In our course, we will frame our conversation about the actual and the possible largely around the topic of literature’s creation and manipulation of expectations. These could be expectations with regards to plot, character, event, world-picture, physical laws, or any other arena where expectations are at play in literature. A central goal of our investigations will be to test the categories of the actual and the possible as the two major dimensions whose interaction engenders expectations in readers. Possible questions or topics for discussion may include how our sense of ‘what is’ acts as a limiting force on our sense of ‘what is possible’ for a work of literature or, conversely, how our sense of what could be regulates our view of what is. Careful attention will be paid to tracking moments when reader’s expectations are broken, subverted, or defied (which sometimes turns out to be the moment we realize we had expectations in the first place!).

Furthermore, we will endeavor to characterize moments when a literary work breaks from our expectations in terms of the disjuncture between what is and what is possible: when a work of literature subverts expectations, we are reminded of the non-identity between the actual and the possible. In literature, sometimes what is possible operates independently from what is, and sometimes what turns out to be the case in a literary work defies all expectations of what could possibly be.

As an R&C course, sustained critical engagement with the process of writing will guide our intellectual exploration of the actual and the possible in literature. As a class, we will work together to form an understanding of the partnership between careful reading and analytical writing as well as the relationship of re-writing to writing. With these goals in mind, the first several weeks of class will be dedicated to an intensive introduction to the practice of close reading and arguments structured around close reading before an in-depth analysis of the literary works on the syllabus is pursued.

Throughout the semester members of our course will illustrate the development of their thinking on course topics through regular expository writing assignments, re-writes, free-writing exercises, online blog discussion posts, creative in-class exercises, and consistent in-class participation. Working closely with Rosenwasser’s Writing Analytically, students will participate in weekly writing workshops, in which skill sets related to the practice of analytical reading and writing will be detailed and developed. Attention will also be paid to differences in critical approaches to works of literature from different genres.

Required texts:

Virginia Woolf, To the Lighthouse

Marilynne Robinson, Housekeeping

Required film screening: Pennies from Heaven)

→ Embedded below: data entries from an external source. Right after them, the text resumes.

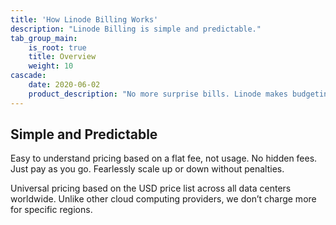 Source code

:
 ```yaml
---
title: 'How Linode Billing Works'
description: "Linode Billing is simple and predictable."
tab_group_main:
    is_root: true
    title: Overview
    weight: 10
cascade:
    date: 2020-06-02
    product_description: "No more surprise bills. Linode makes budgeting for your cloud infrastructure easy. Enjoy flat, no lock-in pricing consistent across every data center."
---
```


## Simple and Predictable

Easy to understand pricing based on a flat fee, not usage. No hidden fees. Just pay as you go. Fearlessly scale up or down without penalties.

Universal pricing based on the USD price list across all data centers worldwide. Unlike other cloud computing providers, we don’t charge more for specific regions.

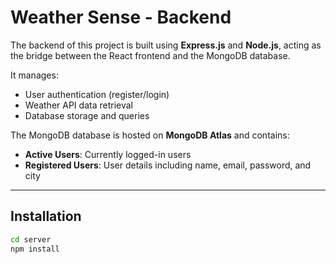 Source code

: 


# Weather Sense - Backend

The backend of this project is built using **Express.js** and **Node.js**, acting as the bridge between the React frontend and the MongoDB database.

It manages:
- User authentication (register/login)
- Weather API data retrieval
- Database storage and queries

The MongoDB database is hosted on **MongoDB Atlas** and contains:
- **Active Users**: Currently logged-in users
- **Registered Users**: User details including name, email, password, and city

---

## Installation

```bash
cd server
npm install
```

Additional required readings will be available in a course reader and include short fiction by E.T.A. Hoffmann, Franz Kafka, and Eudora Welty, excerpts from Robert Musil’s novel The Man without Qualities, excerpts from Miguel Cervantes’s work Don Quixote, and a selection of sermons by Meister Eckhart (i.e., Eckhart von Hochheim).

Chapters and excerpts from David Rosenwasser and Jill Stephen’s Writing Analytically will also be provided.